* **What you need to do**:
Show every line of the material that follows in which the word "Kleinbuchstabens" occurs.

### Data

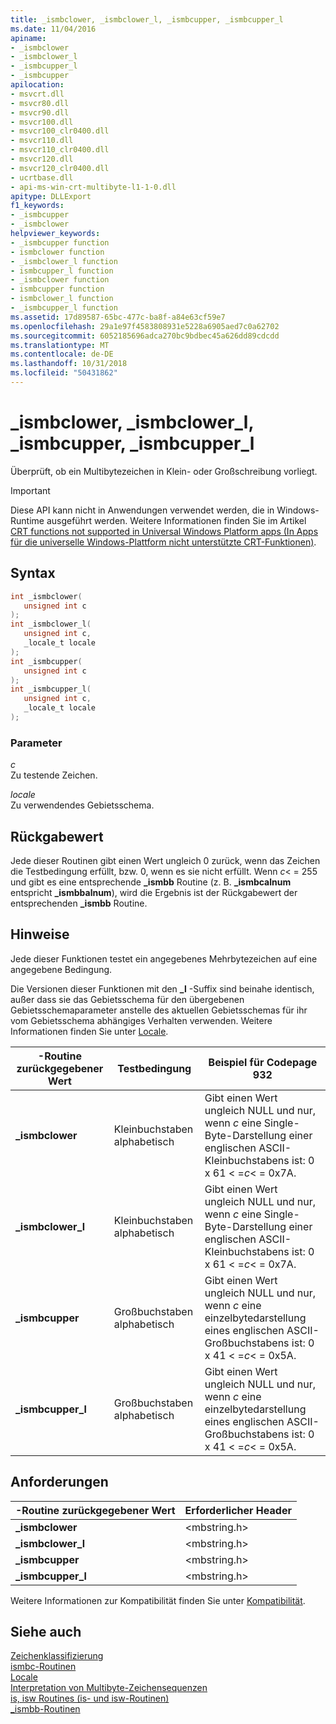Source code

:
 ```yaml
---
title: _ismbclower, _ismbclower_l, _ismbcupper, _ismbcupper_l
ms.date: 11/04/2016
apiname:
- _ismbclower
- _ismbclower_l
- _ismbcupper_l
- _ismbcupper
apilocation:
- msvcrt.dll
- msvcr80.dll
- msvcr90.dll
- msvcr100.dll
- msvcr100_clr0400.dll
- msvcr110.dll
- msvcr110_clr0400.dll
- msvcr120.dll
- msvcr120_clr0400.dll
- ucrtbase.dll
- api-ms-win-crt-multibyte-l1-1-0.dll
apitype: DLLExport
f1_keywords:
- _ismbcupper
- _ismbclower
helpviewer_keywords:
- _ismbcupper function
- ismbclower function
- _ismbclower_l function
- ismbcupper_l function
- _ismbclower function
- ismbcupper function
- ismbclower_l function
- _ismbcupper_l function
ms.assetid: 17d89587-65bc-477c-ba8f-a84e63cf59e7
ms.openlocfilehash: 29a1e97f4583808931e5228a6905aed7c0a62702
ms.sourcegitcommit: 6052185696adca270bc9bdbec45a626dd89cdcdd
ms.translationtype: MT
ms.contentlocale: de-DE
ms.lasthandoff: 10/31/2018
ms.locfileid: "50431862"
---
```

# <a name="ismbclower-ismbclowerl-ismbcupper-ismbcupperl"></a>_ismbclower, _ismbclower_l, _ismbcupper, _ismbcupper_l

Überprüft, ob ein Multibytezeichen in Klein- oder Großschreibung vorliegt.

> [!IMPORTANT]
> Diese API kann nicht in Anwendungen verwendet werden, die in Windows-Runtime ausgeführt werden. Weitere Informationen finden Sie im Artikel [CRT functions not supported in Universal Windows Platform apps (In Apps für die universelle Windows-Plattform nicht unterstützte CRT-Funktionen)](../../cppcx/crt-functions-not-supported-in-universal-windows-platform-apps.md).

## <a name="syntax"></a>Syntax

```C
int _ismbclower(
   unsigned int c
);
int _ismbclower_l(
   unsigned int c,
   _locale_t locale
);
int _ismbcupper(
   unsigned int c
);
int _ismbcupper_l(
   unsigned int c,
   _locale_t locale
);
```

### <a name="parameters"></a>Parameter

*c*<br/>
Zu testende Zeichen.

*locale*<br/>
Zu verwendendes Gebietsschema.

## <a name="return-value"></a>Rückgabewert

Jede dieser Routinen gibt einen Wert ungleich 0 zurück, wenn das Zeichen die Testbedingung erfüllt, bzw. 0, wenn es sie nicht erfüllt. Wenn *c*< = 255 und gibt es eine entsprechende **_ismbb** Routine (z. B. **_ismbcalnum** entspricht **_ismbbalnum**), wird die Ergebnis ist der Rückgabewert der entsprechenden **_ismbb** Routine.

## <a name="remarks"></a>Hinweise

Jede dieser Funktionen testet ein angegebenes Mehrbytezeichen auf eine angegebene Bedingung.

Die Versionen dieser Funktionen mit den **_l** -Suffix sind beinahe identisch, außer dass sie das Gebietsschema für den übergebenen Gebietsschemaparameter anstelle des aktuellen Gebietsschemas für ihr vom Gebietsschema abhängiges Verhalten verwenden. Weitere Informationen finden Sie unter [Locale](../../c-runtime-library/locale.md).

|-Routine zurückgegebener Wert|Testbedingung|Beispiel für Codepage 932|
|-------------|--------------------|---------------------------|
|**_ismbclower**|Kleinbuchstaben alphabetisch|Gibt einen Wert ungleich NULL und nur, wenn *c* eine Single-Byte-Darstellung einer englischen ASCII-Kleinbuchstabens ist: 0 x 61 < =*c*< = 0x7A.|
|**_ismbclower_l**|Kleinbuchstaben alphabetisch|Gibt einen Wert ungleich NULL und nur, wenn *c* eine Single-Byte-Darstellung einer englischen ASCII-Kleinbuchstabens ist: 0 x 61 < =*c*< = 0x7A.|
|**_ismbcupper**|Großbuchstaben alphabetisch|Gibt einen Wert ungleich NULL und nur, wenn *c* eine einzelbytedarstellung eines englischen ASCII-Großbuchstabens ist: 0 x 41 < =*c*< = 0x5A.|
|**_ismbcupper_l**|Großbuchstaben alphabetisch|Gibt einen Wert ungleich NULL und nur, wenn *c* eine einzelbytedarstellung eines englischen ASCII-Großbuchstabens ist: 0 x 41 < =*c*< = 0x5A.|

## <a name="requirements"></a>Anforderungen

|-Routine zurückgegebener Wert|Erforderlicher Header|
|-------------|---------------------|
|**_ismbclower**|\<mbstring.h>|
|**_ismbclower_l**|\<mbstring.h>|
|**_ismbcupper**|\<mbstring.h>|
|**_ismbcupper_l**|\<mbstring.h>|

Weitere Informationen zur Kompatibilität finden Sie unter [Kompatibilität](../../c-runtime-library/compatibility.md).

## <a name="see-also"></a>Siehe auch

[Zeichenklassifizierung](../../c-runtime-library/character-classification.md)<br/>
[ismbc-Routinen](../../c-runtime-library/ismbc-routines.md)<br/>
[Locale](../../c-runtime-library/locale.md)<br/>
[Interpretation von Multibyte-Zeichensequenzen](../../c-runtime-library/interpretation-of-multibyte-character-sequences.md)<br/>
[is, isw Routines (is- und isw-Routinen)](../../c-runtime-library/is-isw-routines.md)<br/>
[_ismbb-Routinen](../../c-runtime-library/ismbb-routines.md)<br/>
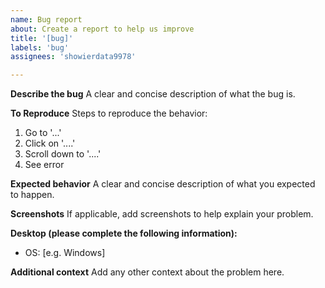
 ```yaml
---
name: Bug report
about: Create a report to help us improve
title: '[bug]'
labels: 'bug'
assignees: 'showierdata9978'

---
```


**Describe the bug**
A clear and concise description of what the bug is.

**To Reproduce**
Steps to reproduce the behavior:
1. Go to '...'
2. Click on '....'
3. Scroll down to '....'
4. See error

**Expected behavior**
A clear and concise description of what you expected to happen.

**Screenshots**
If applicable, add screenshots to help explain your problem.

**Desktop (please complete the following information):**
 - OS: [e.g. Windows]


**Additional context**
Add any other context about the problem here.

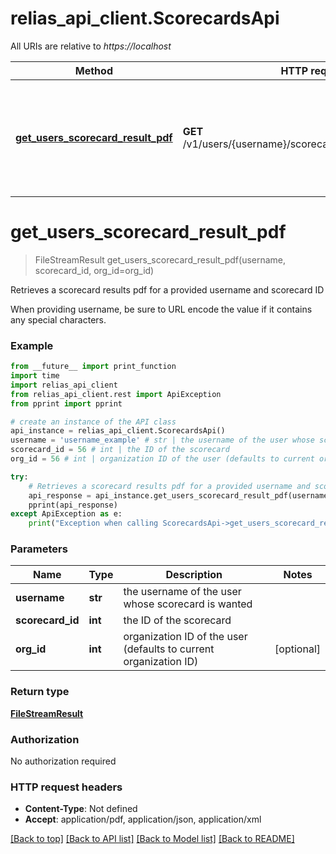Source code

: # relias_api_client.ScorecardsApi

All URIs are relative to *https://localhost*

Method | HTTP request | Description
------------- | ------------- | -------------
[**get_users_scorecard_result_pdf**](ScorecardsApi.md#get_users_scorecard_result_pdf) | **GET** /v1/users/{username}/scorecards/{scorecardId}/results | Retrieves a scorecard results pdf for a provided username and scorecard ID


# **get_users_scorecard_result_pdf**
> FileStreamResult get_users_scorecard_result_pdf(username, scorecard_id, org_id=org_id)

Retrieves a scorecard results pdf for a provided username and scorecard ID

When providing username, be sure to URL encode the value if it contains any special characters.

### Example
```python
from __future__ import print_function
import time
import relias_api_client
from relias_api_client.rest import ApiException
from pprint import pprint

# create an instance of the API class
api_instance = relias_api_client.ScorecardsApi()
username = 'username_example' # str | the username of the user whose scorecard is wanted
scorecard_id = 56 # int | the ID of the scorecard
org_id = 56 # int | organization ID of the user (defaults to current organization ID) (optional)

try:
    # Retrieves a scorecard results pdf for a provided username and scorecard ID
    api_response = api_instance.get_users_scorecard_result_pdf(username, scorecard_id, org_id=org_id)
    pprint(api_response)
except ApiException as e:
    print("Exception when calling ScorecardsApi->get_users_scorecard_result_pdf: %s\n" % e)
```

### Parameters

Name | Type | Description  | Notes
------------- | ------------- | ------------- | -------------
 **username** | **str**| the username of the user whose scorecard is wanted | 
 **scorecard_id** | **int**| the ID of the scorecard | 
 **org_id** | **int**| organization ID of the user (defaults to current organization ID) | [optional] 

### Return type

[**FileStreamResult**](FileStreamResult.md)

### Authorization

No authorization required

### HTTP request headers

 - **Content-Type**: Not defined
 - **Accept**: application/pdf, application/json, application/xml

[[Back to top]](#) [[Back to API list]](../README.md#documentation-for-api-endpoints) [[Back to Model list]](../README.md#documentation-for-models) [[Back to README]](../README.md)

######

* **Solved problem**:
|**_ismbclower**|Kleinbuchstaben alphabetisch|Gibt einen Wert ungleich NULL und nur, wenn *c* eine Single-Byte-Darstellung einer englischen ASCII-Kleinbuchstabens ist: 0 x 61 < =*c*< = 0x7A.|
|**_ismbclower_l**|Kleinbuchstaben alphabetisch|Gibt einen Wert ungleich NULL und nur, wenn *c* eine Single-Byte-Darstellung einer englischen ASCII-Kleinbuchstabens ist: 0 x 61 < =*c*< = 0x7A.|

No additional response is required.